Stored data entries
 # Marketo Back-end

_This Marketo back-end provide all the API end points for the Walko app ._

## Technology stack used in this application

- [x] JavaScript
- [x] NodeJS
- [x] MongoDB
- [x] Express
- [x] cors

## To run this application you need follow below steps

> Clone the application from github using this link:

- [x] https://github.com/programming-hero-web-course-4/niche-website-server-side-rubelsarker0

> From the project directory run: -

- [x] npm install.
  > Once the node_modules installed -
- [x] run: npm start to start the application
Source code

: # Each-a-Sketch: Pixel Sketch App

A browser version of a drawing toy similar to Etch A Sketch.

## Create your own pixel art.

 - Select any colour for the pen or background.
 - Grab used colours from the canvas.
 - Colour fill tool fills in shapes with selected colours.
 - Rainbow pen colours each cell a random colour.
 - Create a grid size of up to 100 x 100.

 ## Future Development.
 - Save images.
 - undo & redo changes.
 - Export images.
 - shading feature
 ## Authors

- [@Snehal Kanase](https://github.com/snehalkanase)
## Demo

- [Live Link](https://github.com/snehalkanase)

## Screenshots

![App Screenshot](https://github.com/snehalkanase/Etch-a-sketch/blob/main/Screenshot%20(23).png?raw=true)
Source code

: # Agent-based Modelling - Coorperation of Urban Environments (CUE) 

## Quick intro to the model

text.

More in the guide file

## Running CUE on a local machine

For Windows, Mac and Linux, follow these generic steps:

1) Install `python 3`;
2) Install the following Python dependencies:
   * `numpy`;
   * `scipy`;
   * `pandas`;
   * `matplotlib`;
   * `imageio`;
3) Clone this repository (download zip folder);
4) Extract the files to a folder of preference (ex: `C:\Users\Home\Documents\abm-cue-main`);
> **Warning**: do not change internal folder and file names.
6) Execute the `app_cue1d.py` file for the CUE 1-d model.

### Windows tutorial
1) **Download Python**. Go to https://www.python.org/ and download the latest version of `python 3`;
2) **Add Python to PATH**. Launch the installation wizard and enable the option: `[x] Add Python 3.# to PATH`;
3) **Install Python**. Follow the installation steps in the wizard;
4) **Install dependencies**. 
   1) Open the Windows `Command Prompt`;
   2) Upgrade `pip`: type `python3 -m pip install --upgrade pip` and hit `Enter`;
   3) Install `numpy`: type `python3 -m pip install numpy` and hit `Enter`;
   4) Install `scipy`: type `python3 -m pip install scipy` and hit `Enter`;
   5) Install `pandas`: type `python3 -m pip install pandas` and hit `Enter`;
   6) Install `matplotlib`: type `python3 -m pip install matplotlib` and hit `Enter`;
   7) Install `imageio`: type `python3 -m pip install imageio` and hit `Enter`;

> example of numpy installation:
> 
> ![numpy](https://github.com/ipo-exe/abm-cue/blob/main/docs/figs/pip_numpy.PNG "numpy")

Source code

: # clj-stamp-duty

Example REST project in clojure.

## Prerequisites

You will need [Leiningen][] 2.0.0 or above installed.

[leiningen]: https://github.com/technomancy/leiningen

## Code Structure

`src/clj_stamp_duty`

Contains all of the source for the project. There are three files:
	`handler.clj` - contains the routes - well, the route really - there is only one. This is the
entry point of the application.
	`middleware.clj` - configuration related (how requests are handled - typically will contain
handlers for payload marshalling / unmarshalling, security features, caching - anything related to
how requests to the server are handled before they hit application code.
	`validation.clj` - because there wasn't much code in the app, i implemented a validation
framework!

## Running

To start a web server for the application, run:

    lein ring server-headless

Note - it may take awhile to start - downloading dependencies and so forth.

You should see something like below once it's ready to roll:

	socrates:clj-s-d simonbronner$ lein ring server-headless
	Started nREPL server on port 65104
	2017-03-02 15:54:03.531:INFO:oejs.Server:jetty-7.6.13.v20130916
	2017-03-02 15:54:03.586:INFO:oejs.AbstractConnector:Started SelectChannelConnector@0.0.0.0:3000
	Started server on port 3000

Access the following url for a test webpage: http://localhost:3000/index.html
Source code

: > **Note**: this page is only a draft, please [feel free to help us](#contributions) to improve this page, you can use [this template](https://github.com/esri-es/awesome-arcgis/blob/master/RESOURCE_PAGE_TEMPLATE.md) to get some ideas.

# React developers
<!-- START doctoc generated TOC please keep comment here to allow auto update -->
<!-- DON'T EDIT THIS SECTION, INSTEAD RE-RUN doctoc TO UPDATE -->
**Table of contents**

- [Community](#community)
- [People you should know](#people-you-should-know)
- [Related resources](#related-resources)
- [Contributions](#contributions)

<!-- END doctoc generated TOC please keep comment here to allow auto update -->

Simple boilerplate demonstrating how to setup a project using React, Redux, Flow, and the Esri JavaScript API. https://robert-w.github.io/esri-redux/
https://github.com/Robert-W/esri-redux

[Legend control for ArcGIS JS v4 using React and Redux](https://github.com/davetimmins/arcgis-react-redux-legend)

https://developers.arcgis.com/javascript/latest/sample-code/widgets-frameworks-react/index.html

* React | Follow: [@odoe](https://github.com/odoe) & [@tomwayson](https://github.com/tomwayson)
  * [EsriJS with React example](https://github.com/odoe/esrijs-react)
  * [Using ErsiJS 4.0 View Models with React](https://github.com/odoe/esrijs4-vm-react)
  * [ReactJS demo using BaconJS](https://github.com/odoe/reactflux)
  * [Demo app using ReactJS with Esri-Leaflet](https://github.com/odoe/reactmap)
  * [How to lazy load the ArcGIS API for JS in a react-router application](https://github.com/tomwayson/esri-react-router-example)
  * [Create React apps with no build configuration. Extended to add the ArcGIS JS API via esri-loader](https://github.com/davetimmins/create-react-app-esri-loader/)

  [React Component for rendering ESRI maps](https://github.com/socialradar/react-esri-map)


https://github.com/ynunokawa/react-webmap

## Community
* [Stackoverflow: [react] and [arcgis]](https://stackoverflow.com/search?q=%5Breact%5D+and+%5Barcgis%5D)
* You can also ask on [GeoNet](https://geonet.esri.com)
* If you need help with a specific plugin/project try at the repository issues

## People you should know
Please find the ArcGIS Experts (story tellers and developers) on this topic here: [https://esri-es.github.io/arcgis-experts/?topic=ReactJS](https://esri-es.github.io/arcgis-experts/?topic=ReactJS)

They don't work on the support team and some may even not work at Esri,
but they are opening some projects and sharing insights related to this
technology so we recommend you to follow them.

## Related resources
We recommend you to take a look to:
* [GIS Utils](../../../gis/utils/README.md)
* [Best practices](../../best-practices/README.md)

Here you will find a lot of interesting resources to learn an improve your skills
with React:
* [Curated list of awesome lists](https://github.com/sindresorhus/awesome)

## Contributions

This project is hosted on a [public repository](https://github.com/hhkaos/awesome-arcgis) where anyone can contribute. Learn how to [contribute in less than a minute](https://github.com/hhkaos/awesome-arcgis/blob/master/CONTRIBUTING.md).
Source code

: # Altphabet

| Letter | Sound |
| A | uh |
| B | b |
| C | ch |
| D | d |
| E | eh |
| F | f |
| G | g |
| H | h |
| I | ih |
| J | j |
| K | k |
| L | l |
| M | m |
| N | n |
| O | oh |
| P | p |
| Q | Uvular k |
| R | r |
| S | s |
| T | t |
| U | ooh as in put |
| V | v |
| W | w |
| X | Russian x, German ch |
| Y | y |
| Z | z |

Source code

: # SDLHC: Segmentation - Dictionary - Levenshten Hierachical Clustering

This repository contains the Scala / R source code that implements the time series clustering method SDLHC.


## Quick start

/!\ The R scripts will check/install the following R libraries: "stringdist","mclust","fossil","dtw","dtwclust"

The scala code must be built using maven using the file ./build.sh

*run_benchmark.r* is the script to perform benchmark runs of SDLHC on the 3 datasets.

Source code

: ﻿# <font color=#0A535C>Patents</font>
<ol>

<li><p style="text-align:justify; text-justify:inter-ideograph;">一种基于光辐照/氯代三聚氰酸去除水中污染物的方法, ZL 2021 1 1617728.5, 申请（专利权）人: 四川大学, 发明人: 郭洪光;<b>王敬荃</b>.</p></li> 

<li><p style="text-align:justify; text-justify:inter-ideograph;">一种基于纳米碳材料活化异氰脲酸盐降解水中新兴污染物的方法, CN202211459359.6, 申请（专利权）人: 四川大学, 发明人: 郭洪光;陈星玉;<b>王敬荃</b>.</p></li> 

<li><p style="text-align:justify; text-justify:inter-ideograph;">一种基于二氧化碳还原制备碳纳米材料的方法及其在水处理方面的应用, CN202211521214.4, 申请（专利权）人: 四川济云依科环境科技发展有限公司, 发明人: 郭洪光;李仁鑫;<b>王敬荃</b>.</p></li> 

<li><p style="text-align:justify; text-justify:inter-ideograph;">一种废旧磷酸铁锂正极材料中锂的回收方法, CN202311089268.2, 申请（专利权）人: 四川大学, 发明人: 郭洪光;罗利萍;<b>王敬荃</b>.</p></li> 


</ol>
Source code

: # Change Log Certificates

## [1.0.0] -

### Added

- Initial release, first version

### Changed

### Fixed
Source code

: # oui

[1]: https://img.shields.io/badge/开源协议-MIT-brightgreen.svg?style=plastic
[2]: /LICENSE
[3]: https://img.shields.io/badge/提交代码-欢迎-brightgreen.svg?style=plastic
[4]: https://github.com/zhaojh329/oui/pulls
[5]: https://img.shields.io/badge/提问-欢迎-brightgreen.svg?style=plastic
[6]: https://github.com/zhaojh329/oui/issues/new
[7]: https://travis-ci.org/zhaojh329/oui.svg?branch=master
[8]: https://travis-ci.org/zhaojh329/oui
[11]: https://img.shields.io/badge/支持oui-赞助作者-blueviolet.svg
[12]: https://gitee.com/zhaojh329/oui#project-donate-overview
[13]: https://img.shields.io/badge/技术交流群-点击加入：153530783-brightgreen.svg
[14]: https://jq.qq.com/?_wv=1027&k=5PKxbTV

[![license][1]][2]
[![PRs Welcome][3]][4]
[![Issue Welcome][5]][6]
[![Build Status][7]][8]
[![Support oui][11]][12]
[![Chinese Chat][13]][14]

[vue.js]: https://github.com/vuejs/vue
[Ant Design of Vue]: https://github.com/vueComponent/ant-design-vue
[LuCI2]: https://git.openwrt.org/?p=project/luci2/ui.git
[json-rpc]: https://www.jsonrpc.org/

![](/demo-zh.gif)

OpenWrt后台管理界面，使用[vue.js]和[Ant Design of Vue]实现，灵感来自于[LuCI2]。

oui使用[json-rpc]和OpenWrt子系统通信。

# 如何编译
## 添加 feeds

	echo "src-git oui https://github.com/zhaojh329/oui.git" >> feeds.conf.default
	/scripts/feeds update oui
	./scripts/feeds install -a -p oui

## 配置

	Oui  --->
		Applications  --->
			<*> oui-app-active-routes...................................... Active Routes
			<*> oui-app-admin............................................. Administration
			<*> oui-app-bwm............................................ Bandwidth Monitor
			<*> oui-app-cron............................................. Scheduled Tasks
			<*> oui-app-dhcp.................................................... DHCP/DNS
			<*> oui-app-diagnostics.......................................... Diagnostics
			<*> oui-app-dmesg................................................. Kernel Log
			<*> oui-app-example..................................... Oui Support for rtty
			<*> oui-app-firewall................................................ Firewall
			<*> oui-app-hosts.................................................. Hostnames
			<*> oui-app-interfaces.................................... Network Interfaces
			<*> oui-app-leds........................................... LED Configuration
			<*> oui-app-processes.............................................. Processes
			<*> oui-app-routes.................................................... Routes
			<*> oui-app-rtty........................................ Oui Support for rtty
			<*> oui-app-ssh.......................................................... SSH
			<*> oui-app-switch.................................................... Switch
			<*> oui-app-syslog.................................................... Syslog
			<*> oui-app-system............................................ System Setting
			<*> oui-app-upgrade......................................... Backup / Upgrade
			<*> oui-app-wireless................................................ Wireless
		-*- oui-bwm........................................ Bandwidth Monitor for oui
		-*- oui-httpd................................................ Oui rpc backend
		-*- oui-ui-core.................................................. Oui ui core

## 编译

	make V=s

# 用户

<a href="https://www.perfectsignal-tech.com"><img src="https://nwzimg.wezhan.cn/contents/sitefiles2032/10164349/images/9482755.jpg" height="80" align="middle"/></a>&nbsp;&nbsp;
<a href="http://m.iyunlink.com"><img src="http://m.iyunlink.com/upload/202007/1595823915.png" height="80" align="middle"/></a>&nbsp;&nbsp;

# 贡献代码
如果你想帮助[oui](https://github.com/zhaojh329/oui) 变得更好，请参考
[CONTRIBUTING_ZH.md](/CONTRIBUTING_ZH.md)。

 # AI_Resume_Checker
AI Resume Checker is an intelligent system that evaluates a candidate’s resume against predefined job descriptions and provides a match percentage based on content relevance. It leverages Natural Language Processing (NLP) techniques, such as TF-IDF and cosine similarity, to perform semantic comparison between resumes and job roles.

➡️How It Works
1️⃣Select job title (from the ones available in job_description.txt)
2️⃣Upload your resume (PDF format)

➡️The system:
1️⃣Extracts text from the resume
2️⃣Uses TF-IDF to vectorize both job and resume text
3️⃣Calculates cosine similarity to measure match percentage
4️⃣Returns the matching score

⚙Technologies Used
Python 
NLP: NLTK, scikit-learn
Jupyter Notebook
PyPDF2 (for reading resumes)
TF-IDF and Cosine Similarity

• **Activity**
Copy each line above where the string "find" occurs.

• **Answer section**
Please find the ArcGIS Experts (story tellers and developers) on this topic here: [https://esri-es.github.io/arcgis-experts/?topic=ReactJS](https://esri-es.github.io/arcgis-experts/?topic=ReactJS)
Here you will find a lot of interesting resources to learn an improve your skills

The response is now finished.